La regia di Guglielmo Ferro riporta in scena questa stupenda commedia che affronta il tema di un matrimonio misto, e più in generale dell’integrazione, che èuna questione che nell’America di fine anni ’60 faceva grande scalpore, ma che in una società sempre più multietnica come la nostra risulta di cocente contemporaneità. L’adattamento curato da Mario Scaletta, che in scena veste anche i panni di Padre Ryan, ha saputo non solo mantenere intatta la forza del testo originale, ma anche renderlo estremamente pertinente, “nel linguaggio più crudo e diretto”. Scaletta e Ferro hanno operato un felice connubio di fedeltà e rinnovamento, come dichiarato dallo stesso regista, entusiasta di portare in scena un testo brillante con un messaggio a forte connotazione sociale.
La coppia protagonista, composta da Cesare Bocci (Matt Drayton) e Vittoria Belvedere (Cristina Drayton), offre una prova attoriale convincente e toccante ed è la vera arma vincente di questa pièce.
Bocci regala al suo Matt Drayton la giusta dose di dignità e di tormento. Il suo è il ritratto di un uomo liberale che si scontra, suo malgrado, con i pregiudizi profondi più che personali, della società.
Il protagonista gestisce con maestria l’escalation emotiva, dall’iniziale composto disagio, alla liberazione finale. Il culmine emotivo è raggiunto dal monologo conclusivo (del film come della rappresentazione) di Matt Drayton, un pezzo che è rimasto immutato rispetto alla pellicola e che Bocci ha saputo interpretare con una intensità che ha vibrato in platea, rendendolo il grido onesto di un padre che capisce che l’amore di sua figlia vale più di qualsiasi convinzione e convenzione sociale.

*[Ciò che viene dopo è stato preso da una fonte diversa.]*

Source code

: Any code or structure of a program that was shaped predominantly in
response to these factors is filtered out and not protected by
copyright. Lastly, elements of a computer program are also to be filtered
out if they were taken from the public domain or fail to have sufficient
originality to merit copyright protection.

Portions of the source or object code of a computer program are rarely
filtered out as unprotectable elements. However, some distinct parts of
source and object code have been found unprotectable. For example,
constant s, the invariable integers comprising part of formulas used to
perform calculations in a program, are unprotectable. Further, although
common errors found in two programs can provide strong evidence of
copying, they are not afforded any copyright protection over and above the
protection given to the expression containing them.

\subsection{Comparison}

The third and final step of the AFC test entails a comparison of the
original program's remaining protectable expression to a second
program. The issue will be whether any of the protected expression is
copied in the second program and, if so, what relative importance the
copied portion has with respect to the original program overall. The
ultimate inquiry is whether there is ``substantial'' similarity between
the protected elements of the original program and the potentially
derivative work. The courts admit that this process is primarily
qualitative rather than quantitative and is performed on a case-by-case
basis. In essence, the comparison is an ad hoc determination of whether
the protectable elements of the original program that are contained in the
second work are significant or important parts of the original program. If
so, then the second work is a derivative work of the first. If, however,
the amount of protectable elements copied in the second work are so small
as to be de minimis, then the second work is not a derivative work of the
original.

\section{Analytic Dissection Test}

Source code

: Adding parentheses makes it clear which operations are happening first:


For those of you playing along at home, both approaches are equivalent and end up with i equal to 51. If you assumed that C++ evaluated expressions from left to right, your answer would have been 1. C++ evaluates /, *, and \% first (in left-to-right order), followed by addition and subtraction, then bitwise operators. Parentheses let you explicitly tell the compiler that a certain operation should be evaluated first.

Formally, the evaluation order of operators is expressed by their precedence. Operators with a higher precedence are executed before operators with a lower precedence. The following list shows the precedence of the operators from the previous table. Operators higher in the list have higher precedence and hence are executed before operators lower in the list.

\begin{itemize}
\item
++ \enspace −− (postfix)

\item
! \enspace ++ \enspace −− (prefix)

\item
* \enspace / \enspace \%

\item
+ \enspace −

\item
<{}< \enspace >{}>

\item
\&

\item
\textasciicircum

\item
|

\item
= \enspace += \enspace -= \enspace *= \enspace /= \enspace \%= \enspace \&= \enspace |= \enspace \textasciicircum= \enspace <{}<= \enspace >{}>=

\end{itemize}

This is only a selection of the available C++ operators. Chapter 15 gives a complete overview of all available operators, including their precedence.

Vittoria Belvedere, nel ruolo di Cristina Drayton, emerge con una performance di grazia e forza contenuta. È la madre che, pur provando il medesimo turbamento del marito, trova prima di lui la chiave della “comprensione”. La sua Cristina è inizialmente composta, ma lascia trasparire una profonda, visibile lotta interiore tra le preoccupazioni per il rifiuto sociale e il suo istinto materno. La sua emozione, profondamente sentita, si trasforma in un sostegno silente ma potentissimo, in particolare durante il monologo di Matt. La sua presenza scenica, così emozionata e partecipe, ci ha ricordato la memorabile Katharine Hepburn e le sue lacrime cocenti, confermando la sua capacità di dare spessore a un personaggio così carismatico.
L’intero cast – che include pure Elvira Cammarone (July), Federico Lima Roque (John Prentice),Thilina Pietro Feminò (Sig. Prentice), Ira Noemi Fronten (Sig.ra Prentice), Fatima Romina Ali (Tillie), lavora in sincrono per ricreare la tensione e l’umorismo agrodolce della situazione scioccante (per l’epoca ma non solo) di una coppia con diverso colore della pelle. La grande fedeltà al film è evidente in momenti cruciali, come il toccante dialogo tra padre e figlio, che sottolinea non solo il tema dell’integrazione sociale ma anche il divario generazionale e identitario.
L’essenza dello spettacolo, e il suo innegabile successo di pubblico (con repliche al Quirino fino al 26 ottobre ), risiede nella sua capacità di toccare le corde dell’emozione avvolgente che il tema della comprensione suscita. Come affermato da Guglielmo Ferro, lo spettacolo parla di “differenze e di comprensione”, un termine preferito rispetto al più restrittivo concetto di “tolleranza”.
Il soggetto, pur avendo mezzo secolo, grazie all’adattamento di Scaletta e alla direzione di Ferro, si presenta come un testo fresco e pertinente, dimostrando che i grandi classici, se ben riproposti, non invecchiano mai.
“Indovina chi viene a cena?” non è solo un omaggio ad una pellicola cult, ma una lezione di umanità che la platea del Quirino ha saputo accogliere totalmente, dimostrando che l’emozione, di fronte al coraggio e all’amore, resta immutata, ieri come oggi.